INSTRUCTIONS TO FOLLOW. Reproduce the records exactly, but not the pictures.

DATASET EXCERPTS.
⟨

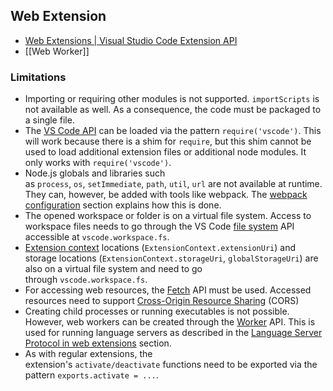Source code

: ## Web Extension
- [Web Extensions | Visual Studio Code Extension API](https://code.visualstudio.com/api/extension-guides/web-extensions)
- [[Web Worker]]

### Limitations
- Importing or requiring other modules is not supported. `importScripts` is not available as well. As a consequence, the code must be packaged to a single file.
- The [VS Code API](https://code.visualstudio.com/api/references/vscode-api) can be loaded via the pattern `require('vscode')`. This will work because there is a shim for `require`, but this shim cannot be used to load additional extension files or additional node modules. It only works with `require('vscode')`.
- Node.js globals and libraries such as `process`, `os`, `setImmediate`, `path`, `util`, `url` are not available at runtime. They can, however, be added with tools like webpack. The [webpack configuration](https://code.visualstudio.com/api/extension-guides/web-extensions#webpack-configuration) section explains how this is done.
- The opened workspace or folder is on a virtual file system. Access to workspace files needs to go through the VS Code [file system](https://code.visualstudio.com/api/references/vscode-api#FileSystem) API accessible at `vscode.workspace.fs`.
- [Extension context](https://code.visualstudio.com/api/references/vscode-api#ExtensionContext) locations (`ExtensionContext.extensionUri`) and storage locations (`ExtensionContext.storageUri`, `globalStorageUri`) are also on a virtual file system and need to go through `vscode.workspace.fs`.
- For accessing web resources, the [Fetch](https://developer.mozilla.org/docs/Web/API/Fetch_API) API must be used. Accessed resources need to support [Cross-Origin Resource Sharing](https://developer.mozilla.org/docs/Web/HTTP/CORS) (CORS)
- Creating child processes or running executables is not possible. However, web workers can be created through the [Worker](https://developer.mozilla.org/en-US/docs/Web/API/Worker) API. This is used for running language servers as described in the [Language Server Protocol in web extensions](https://code.visualstudio.com/api/extension-guides/web-extensions#language-server-protocol-in-web-extensions) section.
- As with regular extensions, the extension's `activate/deactivate` functions need to be exported via the pattern `exports.activate = ...`.
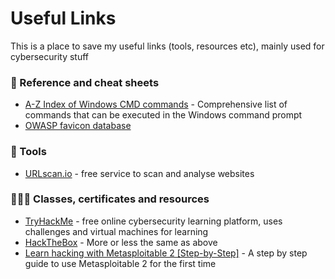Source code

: <h1>Useful Links</h1>

This is a place to save my useful links (tools, resources etc), mainly used for cybersecurity stuff



<h3>📜 Reference and cheat sheets</h3>

- [A-Z Index of Windows CMD commands](https://ss64.com/nt/) - Comprehensive list of commands that can be executed in the Windows command prompt
- [OWASP favicon database](https://wiki.owasp.org/index.php/OWASP_favicon_database)

<h3>🔧 Tools</h3>

- [URLscan.io](https://urlscan.io/) -  free service to scan and analyse websites

<h3>👨🏼‍🎓 Classes, certificates and resources</h3>

 - [TryHackMe](https://tryhackme.com/) - free online cybersecurity learning platform, uses challenges and virtual machines for learning
 - [HackTheBox](https://www.hackthebox.com/) - More or less the same as above
 - [Learn hacking with Metasploitable 2 [Step-by-Step]](https://www.golinuxcloud.com/learn-hacking-using-metasploitable-2/#Simple_guide_to_learn_hacking_using_Metasploitable_2) - A step by step guide to use Metasploitable 2 for the first time

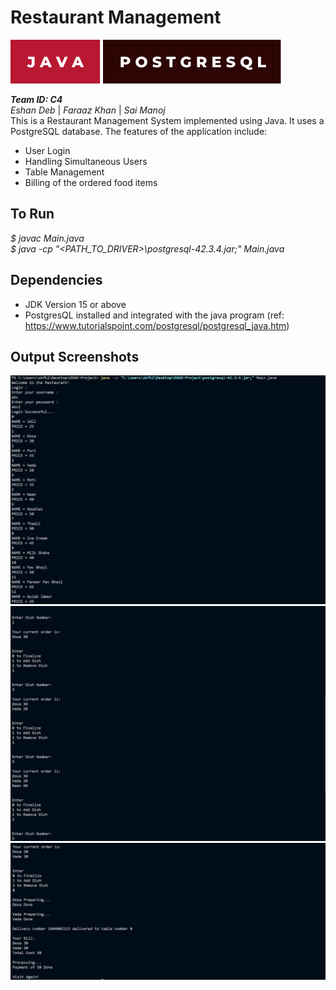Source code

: # Restaurant Management
![***Output Screenshot 1***](java.svg)
![***Output Screenshot 1***](postgresb.svg)

***Team ID: C4*** \
*Eshan Deb* | *Faraaz Khan* | *Sai Manoj* \
This is a Restaurant Management System implemented using Java. It uses a PostgreSQL database.
The features of the application include:
  * User Login
  * Handling Simultaneous Users
  * Table Management
  * Billing of the ordered food items

## To Run
*$ javac Main.java* \
*$ java -cp "<PATH_TO_DRIVER>\postgresql-42.3.4.jar;" Main.java*

## Dependencies
* JDK Version 15 or above
* PostgresQL installed and integrated with the java program (ref: https://www.tutorialspoint.com/postgresql/postgresql_java.htm)

## Output Screenshots
![***Output Screenshot 1***](ooadss11.jpg)
![***Output Screenshot 2***](ooadss21.jpg)
![***Output Screenshot 2***](ooadss31.jpg)

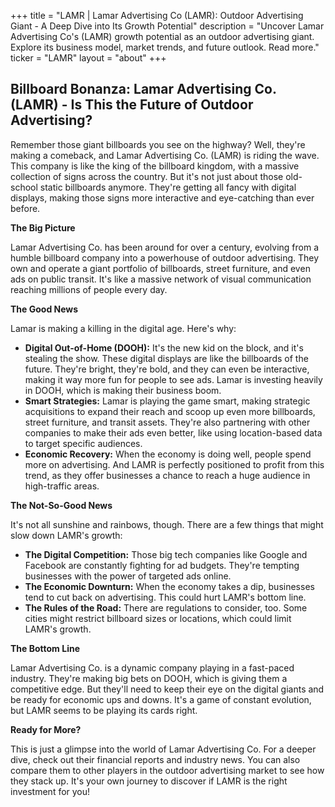 +++
title = "LAMR |  Lamar Advertising Co (LAMR): Outdoor Advertising Giant - A Deep Dive into Its Growth Potential"
description = "Uncover Lamar Advertising Co's (LAMR) growth potential as an outdoor advertising giant. Explore its business model, market trends, and future outlook. Read more."
ticker = "LAMR"
layout = "about"
+++

        


## Billboard Bonanza: Lamar Advertising Co. (LAMR) - Is This the Future of Outdoor Advertising?

Remember those giant billboards you see on the highway? Well, they're making a comeback, and Lamar Advertising Co. (LAMR) is riding the wave. This company is like the king of the billboard kingdom, with a massive collection of signs across the country. But it's not just about those old-school static billboards anymore. They're getting all fancy with digital displays, making those signs more interactive and eye-catching than ever before. 

**The Big Picture**

Lamar Advertising Co. has been around for over a century, evolving from a humble billboard company into a powerhouse of outdoor advertising. They own and operate a giant portfolio of billboards, street furniture, and even ads on public transit. It's like a massive network of visual communication reaching millions of people every day.  

**The Good News**

Lamar is making a killing in the digital age. Here's why:

* **Digital Out-of-Home (DOOH):**  It's the new kid on the block, and it's stealing the show. These digital displays are like the billboards of the future. They're bright, they're bold, and they can even be interactive, making it way more fun for people to see ads. Lamar is investing heavily in DOOH, which is making their business boom.
* **Smart Strategies:** Lamar is playing the game smart, making strategic acquisitions to expand their reach and scoop up even more billboards, street furniture, and transit assets. They're also partnering with other companies to make their ads even better, like using location-based data to target specific audiences.  
* **Economic Recovery:** When the economy is doing well, people spend more on advertising. And LAMR is perfectly positioned to profit from this trend, as they offer businesses a chance to reach a huge audience in high-traffic areas.

**The Not-So-Good News**

It's not all sunshine and rainbows, though. There are a few things that might slow down LAMR's growth:

* **The Digital Competition:** Those big tech companies like Google and Facebook are constantly fighting for ad budgets. They're tempting businesses with the power of targeted ads online.  
* **The Economic Downturn:**  When the economy takes a dip, businesses tend to cut back on advertising. This could hurt LAMR's bottom line.
* **The Rules of the Road:** There are regulations to consider, too. Some cities might restrict billboard sizes or locations, which could limit LAMR's growth.

**The Bottom Line**

Lamar Advertising Co. is a dynamic company playing in a fast-paced industry. They're making big bets on DOOH, which is giving them a competitive edge. But they'll need to keep their eye on the digital giants and be ready for economic ups and downs. It's a game of constant evolution, but LAMR seems to be playing its cards right.

**Ready for More?**

This is just a glimpse into the world of Lamar Advertising Co. For a deeper dive, check out their financial reports and industry news. You can also compare them to other players in the outdoor advertising market to see how they stack up. It's your own journey to discover if LAMR is the right investment for you!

⟩

RESPONSE BOX.
Source code

: ## Web Extension
- [Web Extensions | Visual Studio Code Extension API](https://code.visualstudio.com/api/extension-guides/web-extensions)
- [[Web Worker]]

### Limitations
- Importing or requiring other modules is not supported. `importScripts` is not available as well. As a consequence, the code must be packaged to a single file.
- The [VS Code API](https://code.visualstudio.com/api/references/vscode-api) can be loaded via the pattern `require('vscode')`. This will work because there is a shim for `require`, but this shim cannot be used to load additional extension files or additional node modules. It only works with `require('vscode')`.
- Node.js globals and libraries such as `process`, `os`, `setImmediate`, `path`, `util`, `url` are not available at runtime. They can, however, be added with tools like webpack. The [webpack configuration](https://code.visualstudio.com/api/extension-guides/web-extensions#webpack-configuration) section explains how this is done.
- The opened workspace or folder is on a virtual file system. Access to workspace files needs to go through the VS Code [file system](https://code.visualstudio.com/api/references/vscode-api#FileSystem) API accessible at `vscode.workspace.fs`.
- [Extension context](https://code.visualstudio.com/api/references/vscode-api#ExtensionContext) locations (`ExtensionContext.extensionUri`) and storage locations (`ExtensionContext.storageUri`, `globalStorageUri`) are also on a virtual file system and need to go through `vscode.workspace.fs`.
- For accessing web resources, the [Fetch](https://developer.mozilla.org/docs/Web/API/Fetch_API) API must be used. Accessed resources need to support [Cross-Origin Resource Sharing](https://developer.mozilla.org/docs/Web/HTTP/CORS) (CORS)
- Creating child processes or running executables is not possible. However, web workers can be created through the [Worker](https://developer.mozilla.org/en-US/docs/Web/API/Worker) API. This is used for running language servers as described in the [Language Server Protocol in web extensions](https://code.visualstudio.com/api/extension-guides/web-extensions#language-server-protocol-in-web-extensions) section.
- As with regular extensions, the extension's `activate/deactivate` functions need to be exported via the pattern `exports.activate = ...`.
Source code

: <h1>Useful Links</h1>

This is a place to save my useful links (tools, resources etc), mainly used for cybersecurity stuff



<h3>📜 Reference and cheat sheets</h3>

- [A-Z Index of Windows CMD commands](https://ss64.com/nt/) - Comprehensive list of commands that can be executed in the Windows command prompt
- [OWASP favicon database](https://wiki.owasp.org/index.php/OWASP_favicon_database)

<h3>🔧 Tools</h3>

- [URLscan.io](https://urlscan.io/) -  free service to scan and analyse websites

<h3>👨🏼‍🎓 Classes, certificates and resources</h3>

 - [TryHackMe](https://tryhackme.com/) - free online cybersecurity learning platform, uses challenges and virtual machines for learning
 - [HackTheBox](https://www.hackthebox.com/) - More or less the same as above
 - [Learn hacking with Metasploitable 2 [Step-by-Step]](https://www.golinuxcloud.com/learn-hacking-using-metasploitable-2/#Simple_guide_to_learn_hacking_using_Metasploitable_2) - A step by step guide to use Metasploitable 2 for the first time

Source code

: # Restaurant Management
![***Output Screenshot 1***](java.svg)
![***Output Screenshot 1***](postgresb.svg)

***Team ID: C4*** \
*Eshan Deb* | *Faraaz Khan* | *Sai Manoj* \
This is a Restaurant Management System implemented using Java. It uses a PostgreSQL database.
The features of the application include:
  * User Login
  * Handling Simultaneous Users
  * Table Management
  * Billing of the ordered food items

## To Run
*$ javac Main.java* \
*$ java -cp "<PATH_TO_DRIVER>\postgresql-42.3.4.jar;" Main.java*

## Dependencies
* JDK Version 15 or above
* PostgresQL installed and integrated with the java program (ref: https://www.tutorialspoint.com/postgresql/postgresql_java.htm)

## Output Screenshots
![***Output Screenshot 1***](ooadss11.jpg)
![***Output Screenshot 2***](ooadss21.jpg)
![***Output Screenshot 2***](ooadss31.jpg)

 +++
title = "LAMR |  Lamar Advertising Co (LAMR): Outdoor Advertising Giant - A Deep Dive into Its Growth Potential"
description = "Uncover Lamar Advertising Co's (LAMR) growth potential as an outdoor advertising giant. Explore its business model, market trends, and future outlook. Read more."
ticker = "LAMR"
layout = "about"
+++

        


## Billboard Bonanza: Lamar Advertising Co. (LAMR) - Is This the Future of Outdoor Advertising?

Remember those giant billboards you see on the highway? Well, they're making a comeback, and Lamar Advertising Co. (LAMR) is riding the wave. This company is like the king of the billboard kingdom, with a massive collection of signs across the country. But it's not just about those old-school static billboards anymore. They're getting all fancy with digital displays, making those signs more interactive and eye-catching than ever before. 

**The Big Picture**

Lamar Advertising Co. has been around for over a century, evolving from a humble billboard company into a powerhouse of outdoor advertising. They own and operate a giant portfolio of billboards, street furniture, and even ads on public transit. It's like a massive network of visual communication reaching millions of people every day.  

**The Good News**

Lamar is making a killing in the digital age. Here's why:

* **Digital Out-of-Home (DOOH):**  It's the new kid on the block, and it's stealing the show. These digital displays are like the billboards of the future. They're bright, they're bold, and they can even be interactive, making it way more fun for people to see ads. Lamar is investing heavily in DOOH, which is making their business boom.
* **Smart Strategies:** Lamar is playing the game smart, making strategic acquisitions to expand their reach and scoop up even more billboards, street furniture, and transit assets. They're also partnering with other companies to make their ads even better, like using location-based data to target specific audiences.  
* **Economic Recovery:** When the economy is doing well, people spend more on advertising. And LAMR is perfectly positioned to profit from this trend, as they offer businesses a chance to reach a huge audience in high-traffic areas.

**The Not-So-Good News**

It's not all sunshine and rainbows, though. There are a few things that might slow down LAMR's growth:

* **The Digital Competition:** Those big tech companies like Google and Facebook are constantly fighting for ad budgets. They're tempting businesses with the power of targeted ads online.  
* **The Economic Downturn:**  When the economy takes a dip, businesses tend to cut back on advertising. This could hurt LAMR's bottom line.
* **The Rules of the Road:** There are regulations to consider, too. Some cities might restrict billboard sizes or locations, which could limit LAMR's growth.

**The Bottom Line**

Lamar Advertising Co. is a dynamic company playing in a fast-paced industry. They're making big bets on DOOH, which is giving them a competitive edge. But they'll need to keep their eye on the digital giants and be ready for economic ups and downs. It's a game of constant evolution, but LAMR seems to be playing its cards right.

**Ready for More?**

This is just a glimpse into the world of Lamar Advertising Co. For a deeper dive, check out their financial reports and industry news. You can also compare them to other players in the outdoor advertising market to see how they stack up. It's your own journey to discover if LAMR is the right investment for you!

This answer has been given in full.